Moskaus Furcht vor einem Statusverlust
Warum also die Gefahr eines neuen Wettrüstens? Das hat mehrere Gründe. Zum einen definiert sich Russland hauptsächlich über sein Atomarsenal als Großmacht. Jedes auch nur hypothetische Szenario - wie der in Zukunft vielleicht funktionierende US-Raketenschirm - stellt für den Kreml eine unmittelbare Gefahr eines Statusverlustes dar. In Moskau und Washington sind allerdings auch Strategen im Aufwind, die die langfristige Ineffizienz von ballistischen Raketenabwehrsystemen trotz empirischer Daten anzweifeln. Gleichzeitig haben beide Seiten Interesse, aus Rüstungskontrollabkommen auszusteigen. So erhoffen sich die Amerikaner durch die von Präsident Donald Trump angekündigte Aufhebung des INF-Vertrags über die Eliminierung bodengestützter Mittelstreckenraketen günstigere Machtverhältnisse in Ostasien, da China nicht an den Vertrag gebunden ist.
Russland hingegen erhofft sich durch den Ausstieg und die Stationierung neuer nuklearen Mittelstreckenraketen, dass es zur strategischen Abkoppelung amerikanischer und europäischer Sicherheitsinteressen kommt. Der Vertrag zur Verringerung der strategischen Nuklearwaffen („New Start“), der die Anzahl von Sprengköpfen und Trägersystemen in beiden Ländern auf 1500 und 800 festlegt, läuft 2021 aus. Trump nannte das Abkommen einen „schlechten Deal“. Auch Moskaus Interesse an Neuverhandlungen scheint nicht groß.
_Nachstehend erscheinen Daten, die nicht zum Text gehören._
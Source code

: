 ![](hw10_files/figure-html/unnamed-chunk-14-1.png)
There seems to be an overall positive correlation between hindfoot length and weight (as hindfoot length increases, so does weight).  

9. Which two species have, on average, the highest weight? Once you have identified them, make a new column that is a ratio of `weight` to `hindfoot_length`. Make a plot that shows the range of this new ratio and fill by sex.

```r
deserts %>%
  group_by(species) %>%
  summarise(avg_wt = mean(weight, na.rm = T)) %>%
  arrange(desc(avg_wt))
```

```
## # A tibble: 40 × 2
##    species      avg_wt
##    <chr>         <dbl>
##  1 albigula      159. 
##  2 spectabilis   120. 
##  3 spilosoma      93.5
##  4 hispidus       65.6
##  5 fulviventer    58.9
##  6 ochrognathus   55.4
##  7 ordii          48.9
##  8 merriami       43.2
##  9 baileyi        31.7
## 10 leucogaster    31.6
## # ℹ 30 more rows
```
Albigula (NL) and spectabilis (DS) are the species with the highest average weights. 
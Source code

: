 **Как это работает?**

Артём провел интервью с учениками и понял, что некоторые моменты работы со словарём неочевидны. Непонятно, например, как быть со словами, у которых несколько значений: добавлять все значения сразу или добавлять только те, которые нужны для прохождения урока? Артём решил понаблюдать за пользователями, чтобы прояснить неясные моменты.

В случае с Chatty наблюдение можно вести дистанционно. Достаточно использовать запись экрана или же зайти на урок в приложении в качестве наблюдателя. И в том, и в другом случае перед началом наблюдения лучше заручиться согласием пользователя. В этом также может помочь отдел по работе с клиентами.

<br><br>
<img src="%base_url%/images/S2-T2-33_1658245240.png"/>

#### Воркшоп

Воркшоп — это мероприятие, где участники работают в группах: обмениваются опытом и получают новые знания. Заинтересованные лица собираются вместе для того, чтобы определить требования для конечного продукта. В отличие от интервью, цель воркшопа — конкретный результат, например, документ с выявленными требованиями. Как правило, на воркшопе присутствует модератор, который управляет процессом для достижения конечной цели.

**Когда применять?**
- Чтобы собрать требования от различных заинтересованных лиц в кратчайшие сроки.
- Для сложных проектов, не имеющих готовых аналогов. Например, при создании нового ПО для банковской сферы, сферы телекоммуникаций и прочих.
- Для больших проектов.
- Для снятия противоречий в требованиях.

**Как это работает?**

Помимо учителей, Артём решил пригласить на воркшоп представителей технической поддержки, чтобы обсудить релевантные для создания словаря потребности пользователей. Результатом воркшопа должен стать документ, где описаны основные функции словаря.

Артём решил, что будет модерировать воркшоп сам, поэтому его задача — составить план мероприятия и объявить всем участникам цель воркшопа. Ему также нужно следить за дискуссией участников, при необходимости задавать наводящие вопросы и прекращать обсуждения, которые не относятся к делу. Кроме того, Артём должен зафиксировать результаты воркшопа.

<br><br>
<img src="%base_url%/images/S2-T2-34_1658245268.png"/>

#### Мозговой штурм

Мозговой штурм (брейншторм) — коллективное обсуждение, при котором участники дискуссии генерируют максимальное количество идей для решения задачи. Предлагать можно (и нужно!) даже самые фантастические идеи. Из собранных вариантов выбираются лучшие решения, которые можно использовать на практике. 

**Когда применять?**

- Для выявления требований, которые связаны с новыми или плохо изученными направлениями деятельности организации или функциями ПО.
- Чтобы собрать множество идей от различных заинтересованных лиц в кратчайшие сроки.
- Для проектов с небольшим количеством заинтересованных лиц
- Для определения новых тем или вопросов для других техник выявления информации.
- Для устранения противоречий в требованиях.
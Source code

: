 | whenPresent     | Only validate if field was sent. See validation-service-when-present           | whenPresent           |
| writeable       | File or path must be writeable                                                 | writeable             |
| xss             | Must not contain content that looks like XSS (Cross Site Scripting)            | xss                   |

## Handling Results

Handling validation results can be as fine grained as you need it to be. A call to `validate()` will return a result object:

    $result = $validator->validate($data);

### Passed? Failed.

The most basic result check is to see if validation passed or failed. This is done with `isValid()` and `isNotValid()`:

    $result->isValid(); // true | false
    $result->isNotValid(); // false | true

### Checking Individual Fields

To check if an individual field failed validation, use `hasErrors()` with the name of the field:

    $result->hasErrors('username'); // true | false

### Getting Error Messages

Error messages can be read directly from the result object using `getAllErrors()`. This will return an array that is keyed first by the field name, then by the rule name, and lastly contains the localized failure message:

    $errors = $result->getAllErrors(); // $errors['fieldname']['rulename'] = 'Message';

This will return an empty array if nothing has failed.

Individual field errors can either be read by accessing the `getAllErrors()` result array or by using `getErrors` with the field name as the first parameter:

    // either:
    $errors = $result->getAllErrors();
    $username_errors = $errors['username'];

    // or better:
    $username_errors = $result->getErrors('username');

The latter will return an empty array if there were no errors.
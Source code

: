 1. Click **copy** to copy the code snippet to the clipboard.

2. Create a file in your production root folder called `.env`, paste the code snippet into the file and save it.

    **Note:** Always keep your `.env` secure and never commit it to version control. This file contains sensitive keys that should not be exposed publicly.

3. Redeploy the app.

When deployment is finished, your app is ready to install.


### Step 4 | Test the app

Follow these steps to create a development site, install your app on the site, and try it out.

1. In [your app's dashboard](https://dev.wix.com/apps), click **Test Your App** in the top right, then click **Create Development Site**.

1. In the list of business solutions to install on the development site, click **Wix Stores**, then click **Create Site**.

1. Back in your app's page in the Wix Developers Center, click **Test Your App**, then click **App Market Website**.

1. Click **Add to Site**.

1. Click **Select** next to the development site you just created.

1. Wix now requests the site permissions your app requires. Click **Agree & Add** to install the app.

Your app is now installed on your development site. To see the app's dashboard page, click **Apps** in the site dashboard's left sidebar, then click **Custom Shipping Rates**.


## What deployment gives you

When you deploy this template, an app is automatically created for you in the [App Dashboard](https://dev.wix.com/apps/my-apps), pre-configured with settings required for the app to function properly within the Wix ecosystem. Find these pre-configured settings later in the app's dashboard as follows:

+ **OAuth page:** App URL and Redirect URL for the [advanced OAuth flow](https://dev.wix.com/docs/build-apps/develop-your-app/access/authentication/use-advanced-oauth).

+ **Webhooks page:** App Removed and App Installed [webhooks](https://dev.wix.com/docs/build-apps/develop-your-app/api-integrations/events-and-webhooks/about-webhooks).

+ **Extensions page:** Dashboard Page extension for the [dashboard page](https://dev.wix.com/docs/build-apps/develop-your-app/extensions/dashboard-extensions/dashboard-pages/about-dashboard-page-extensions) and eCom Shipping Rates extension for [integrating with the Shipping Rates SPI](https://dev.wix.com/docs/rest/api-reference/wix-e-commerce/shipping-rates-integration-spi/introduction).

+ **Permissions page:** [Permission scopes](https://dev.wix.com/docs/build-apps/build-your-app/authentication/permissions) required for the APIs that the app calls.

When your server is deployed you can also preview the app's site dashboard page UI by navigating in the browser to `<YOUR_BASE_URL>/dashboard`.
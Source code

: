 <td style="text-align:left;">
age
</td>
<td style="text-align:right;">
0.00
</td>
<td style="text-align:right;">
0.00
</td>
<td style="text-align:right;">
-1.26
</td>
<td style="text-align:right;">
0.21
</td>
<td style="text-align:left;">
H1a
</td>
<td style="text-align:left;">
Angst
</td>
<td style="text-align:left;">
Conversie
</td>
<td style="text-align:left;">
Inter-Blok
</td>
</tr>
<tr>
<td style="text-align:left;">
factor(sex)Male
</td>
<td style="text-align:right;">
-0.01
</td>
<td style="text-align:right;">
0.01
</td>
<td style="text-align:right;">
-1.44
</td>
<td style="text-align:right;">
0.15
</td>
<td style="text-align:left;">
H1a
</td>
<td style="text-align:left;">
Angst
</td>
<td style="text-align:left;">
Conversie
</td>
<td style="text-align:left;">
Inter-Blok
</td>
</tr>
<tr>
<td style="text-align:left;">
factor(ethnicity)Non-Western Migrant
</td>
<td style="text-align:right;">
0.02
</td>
Ein neuer Rüstungswettlauf bahnt sich an. Für Europa bedeutet dies unruhige Zeiten und wirft die Frage auf, wie lange europäische Politiker globale Verteidigungspolitik bewusst ignorieren oder als unwichtig abkanzeln können. Für eine atomwaffenfreie Welt einzutreten, wie es die Regierung in Wien tut, ist richtig. Jedoch sollte solch Symbolpolitik nie ernsthafte und mitunter unbequeme sicherheitspolitische Diskussionen, die verstärkt in Politikkreisen Europas stattfinden müssen, überschatten.